● **Dataset excerpts**:

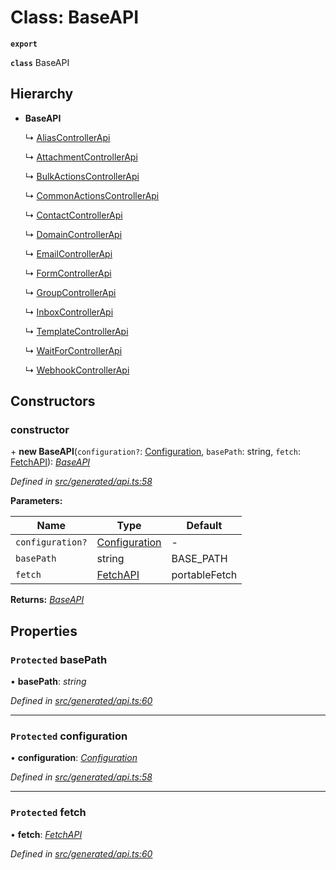 # Class: BaseAPI

**`export`** 

**`class`** BaseAPI

## Hierarchy

* **BaseAPI**

  ↳ [AliasControllerApi](_generated_api_.aliascontrollerapi.md)

  ↳ [AttachmentControllerApi](_generated_api_.attachmentcontrollerapi.md)

  ↳ [BulkActionsControllerApi](_generated_api_.bulkactionscontrollerapi.md)

  ↳ [CommonActionsControllerApi](_generated_api_.commonactionscontrollerapi.md)

  ↳ [ContactControllerApi](_generated_api_.contactcontrollerapi.md)

  ↳ [DomainControllerApi](_generated_api_.domaincontrollerapi.md)

  ↳ [EmailControllerApi](_generated_api_.emailcontrollerapi.md)

  ↳ [FormControllerApi](_generated_api_.formcontrollerapi.md)

  ↳ [GroupControllerApi](_generated_api_.groupcontrollerapi.md)

  ↳ [InboxControllerApi](_generated_api_.inboxcontrollerapi.md)

  ↳ [TemplateControllerApi](_generated_api_.templatecontrollerapi.md)

  ↳ [WaitForControllerApi](_generated_api_.waitforcontrollerapi.md)

  ↳ [WebhookControllerApi](_generated_api_.webhookcontrollerapi.md)

## Constructors

###  constructor

\+ **new BaseAPI**(`configuration?`: [Configuration](_generated_configuration_.configuration.md), `basePath`: string, `fetch`: [FetchAPI](../interfaces/_generated_api_.fetchapi.md)): *[BaseAPI](_generated_api_.baseapi.md)*

*Defined in [src/generated/api.ts:58](https://github.com/mailslurp/mailslurp-client-ts-js/blob/45dbdd8/src/generated/api.ts#L58)*

**Parameters:**

Name | Type | Default |
------ | ------ | ------ |
`configuration?` | [Configuration](_generated_configuration_.configuration.md) | - |
`basePath` | string |  BASE_PATH |
`fetch` | [FetchAPI](../interfaces/_generated_api_.fetchapi.md) |  portableFetch |

**Returns:** *[BaseAPI](_generated_api_.baseapi.md)*

## Properties

### `Protected` basePath

• **basePath**: *string*

*Defined in [src/generated/api.ts:60](https://github.com/mailslurp/mailslurp-client-ts-js/blob/45dbdd8/src/generated/api.ts#L60)*

___

### `Protected` configuration

• **configuration**: *[Configuration](_generated_configuration_.configuration.md)*

*Defined in [src/generated/api.ts:58](https://github.com/mailslurp/mailslurp-client-ts-js/blob/45dbdd8/src/generated/api.ts#L58)*

___

### `Protected` fetch

• **fetch**: *[FetchAPI](../interfaces/_generated_api_.fetchapi.md)*

*Defined in [src/generated/api.ts:60](https://github.com/mailslurp/mailslurp-client-ts-js/blob/45dbdd8/src/generated/api.ts#L60)*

● **EXERCISE REQUIREMENTS**: Every record is to be restated word for word, with the pictures left out.

● **SOLVED PROBLEM**:
 # Class: BaseAPI

**`export`** 

**`class`** BaseAPI

## Hierarchy

* **BaseAPI**

  ↳ [AliasControllerApi](_generated_api_.aliascontrollerapi.md)

  ↳ [AttachmentControllerApi](_generated_api_.attachmentcontrollerapi.md)

  ↳ [BulkActionsControllerApi](_generated_api_.bulkactionscontrollerapi.md)

  ↳ [CommonActionsControllerApi](_generated_api_.commonactionscontrollerapi.md)

  ↳ [ContactControllerApi](_generated_api_.contactcontrollerapi.md)

  ↳ [DomainControllerApi](_generated_api_.domaincontrollerapi.md)

  ↳ [EmailControllerApi](_generated_api_.emailcontrollerapi.md)

  ↳ [FormControllerApi](_generated_api_.formcontrollerapi.md)

  ↳ [GroupControllerApi](_generated_api_.groupcontrollerapi.md)

  ↳ [InboxControllerApi](_generated_api_.inboxcontrollerapi.md)

  ↳ [TemplateControllerApi](_generated_api_.templatecontrollerapi.md)

  ↳ [WaitForControllerApi](_generated_api_.waitforcontrollerapi.md)

  ↳ [WebhookControllerApi](_generated_api_.webhookcontrollerapi.md)

## Constructors

###  constructor

\+ **new BaseAPI**(`configuration?`: [Configuration](_generated_configuration_.configuration.md), `basePath`: string, `fetch`: [FetchAPI](../interfaces/_generated_api_.fetchapi.md)): *[BaseAPI](_generated_api_.baseapi.md)*

*Defined in [src/generated/api.ts:58](https://github.com/mailslurp/mailslurp-client-ts-js/blob/45dbdd8/src/generated/api.ts#L58)*

**Parameters:**

Name | Type | Default |
------ | ------ | ------ |
`configuration?` | [Configuration](_generated_configuration_.configuration.md) | - |
`basePath` | string |  BASE_PATH |
`fetch` | [FetchAPI](../interfaces/_generated_api_.fetchapi.md) |  portableFetch |

**Returns:** *[BaseAPI](_generated_api_.baseapi.md)*

## Properties

### `Protected` basePath

• **basePath**: *string*

*Defined in [src/generated/api.ts:60](https://github.com/mailslurp/mailslurp-client-ts-js/blob/45dbdd8/src/generated/api.ts#L60)*

___

### `Protected` configuration

• **configuration**: *[Configuration](_generated_configuration_.configuration.md)*

*Defined in [src/generated/api.ts:58](https://github.com/mailslurp/mailslurp-client-ts-js/blob/45dbdd8/src/generated/api.ts#L58)*

___

### `Protected` fetch

• **fetch**: *[FetchAPI](../interfaces/_generated_api_.fetchapi.md)*

*Defined in [src/generated/api.ts:60](https://github.com/mailslurp/mailslurp-client-ts-js/blob/45dbdd8/src/generated/api.ts#L60)*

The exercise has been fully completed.